"Little Wonders" is a song by American singer-songwriter Rob Thomas, recorded for Disney's animated feature Meet the Robinsons in 2007. It is the second single from the Meet the Robinsons soundtrack. It is featured on the film's soundtrack and in the ending of the film itself, and has been released as a single. "Little Wonders" debuted on the US Billboard Hot 100 at number 78 and subsequently peaked at number 58. The song also became a top-20 hit in Australia, Austria, and Germany.

Background 
Rob Thomas revealed on April 1, 2017, via his Facebook page, that the song 'Little Wonders' was written about him and his wife Marisol's first dog Tyler, who was born on that same date.

Music video
Two different versions of this video have been released, both of which contain various live action references to scenes in Meet the Robinsons.

Synopsis
The original version features Thomas set against various backdrops, most of which feature crowded scenes. It starts out with Thomas in a rainy day in a city, singing the song under an umbrella (a reference to the film's rainy opening). The camera pans out at the chorus to show various people in the city. The next verse begins with Thomas on a rooftop in the city (a reference to the building rooftop which the film's protagonist, Lewis, spent much time on and various important events of the film take place on), playing an acoustic guitar while singing, and at the second chorus, the camera again pans out to show window views of various people engaging in different activities.

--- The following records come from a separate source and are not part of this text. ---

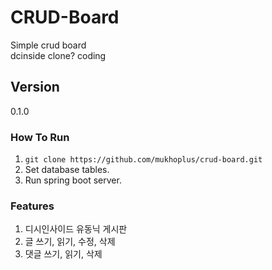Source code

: # CRUD-Board

Simple crud board<br>
dcinside clone? coding

## Version

0.1.0

### How To Run

1. ``git clone https://github.com/mukhoplus/crud-board.git``
2. Set database tables.
3. Run spring boot server.

### Features

1. 디시인사이드 유동닉 게시판
2. 글 쓰기, 읽기, 수정, 삭제
3. 댓글 쓰기, 읽기, 삭제
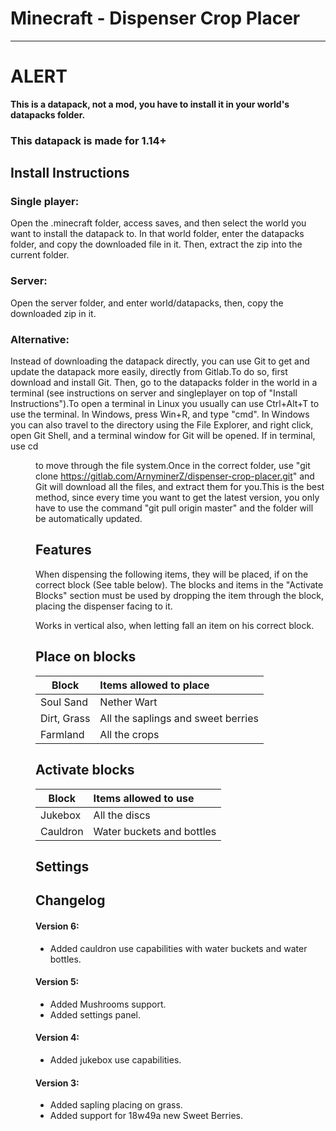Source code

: # Minecraft - Dispenser Crop Placer
****
# ALERT
**This is a datapack, not a mod, you have to install it in your world's datapacks folder.**
### This datapack is made for 1.14+

## Install Instructions
### Single player:
Open the .minecraft folder, access saves, and then select the world you want to install the datapack to. In that world folder, enter the datapacks folder, and copy the downloaded file in it. Then, extract the zip into the current folder.
### Server:
Open the server folder, and enter world/datapacks, then, copy the downloaded zip in it.
### Alternative:
Instead of downloading the datapack directly, you can use Git to get and update the datapack more easily, directly from Gitlab.To do so, first download and install Git. Then, go to the datapacks folder in the world in a terminal (see instructions on server and singleplayer on top of "Install Instructions").To open a terminal in Linux you usually can use Ctrl+Alt+T to use the terminal. In Windows, press Win+R, and type "cmd". In Windows you can also travel to the directory using the File Explorer, and right click, open Git Shell, and a terminal window for Git will be opened. If in terminal, use cd <dir> to move through the file system.Once in the correct folder, use "git clone https://gitlab.com/ArnyminerZ/dispenser-crop-placer.git" and Git will download all the files, and extract them for you.This is the best method, since every time you want to get the latest version, you only have to use the command "git pull origin master" and the folder will be automatically updated.

## Features
When dispensing the following items, they will be placed, if on the correct block (See table below).
The blocks and items in the "Activate Blocks" section must be used by dropping the item through the block, placing the dispenser facing to it.

Works in vertical also, when letting fall an item on his correct block.

## Place on blocks
| Block        | Items allowed to place             |
| -------------|:---------------------------------- |
| Soul Sand    | Nether Wart                        |
| Dirt, Grass  | All the saplings and sweet berries |
| Farmland     | All the crops                      |

## Activate blocks
| Block    | Items allowed to use      |
| ---------|:------------------------- |
| Jukebox  | All the discs             |
| Cauldron | Water buckets and bottles |

## Settings

## Changelog
#### Version 6:
- Added cauldron use capabilities with water buckets and water bottles.
#### Version 5:
- Added Mushrooms support.
- Added settings panel.
#### Version 4:
- Added jukebox use capabilities.
#### Version 3:
- Added sapling placing on grass.
- Added support for 18w49a new Sweet Berries.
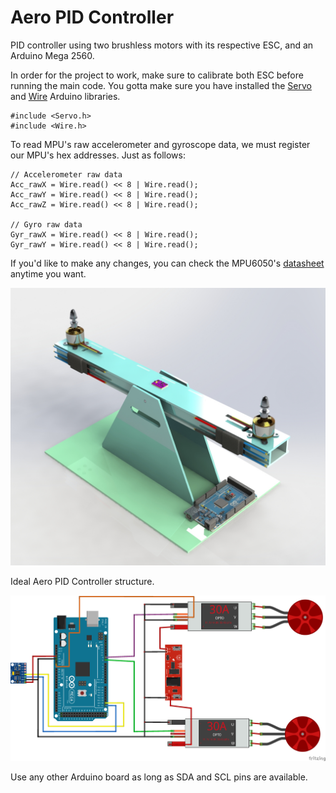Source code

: # Aero PID Controller

PID controller using two brushless motors with its respective ESC, and an Arduino Mega 2560.

In order for the project to work, make sure to calibrate both ESC before running the main code. You gotta make sure you have installed the [Servo](https://www.arduino.cc/reference/en/libraries/servo/) and [Wire](https://www.arduino.cc/reference/en/language/functions/communication/wire/) Arduino libraries.
    
    #include <Servo.h>
    #include <Wire.h>

To read MPU's raw accelerometer and gyroscope data, we must register our MPU's hex addresses. Just as follows:

    // Accelerometer raw data
    Acc_rawX = Wire.read() << 8 | Wire.read();
    Acc_rawY = Wire.read() << 8 | Wire.read();
    Acc_rawZ = Wire.read() << 8 | Wire.read();
    
    // Gyro raw data
    Gyr_rawX = Wire.read() << 8 | Wire.read();
    Gyr_rawY = Wire.read() << 8 | Wire.read();

If you'd like to make any changes, you can check the MPU6050's [datasheet](https://invensense.tdk.com/wp-content/uploads/2015/02/MPU-6000-Register-Map1.pdf) anytime you want. 

![structure](img/render.png)

Ideal Aero PID Controller structure.

![schematic](img/schematic.png)

Use any other Arduino board as long as SDA and SCL pins are available.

The bridge shows Thomas at a kids' softball game (a reference to Goob, Lewis's roommate at the orphanage who revolves around baseball and is a little league baseball player). A kid hits a home run ball, which carries onto a beach, and in front of a house on the coast of the beach, Thomas sings the last of the song while people play around on the beach.

It ends with Thomas walking off the beach into the sunset.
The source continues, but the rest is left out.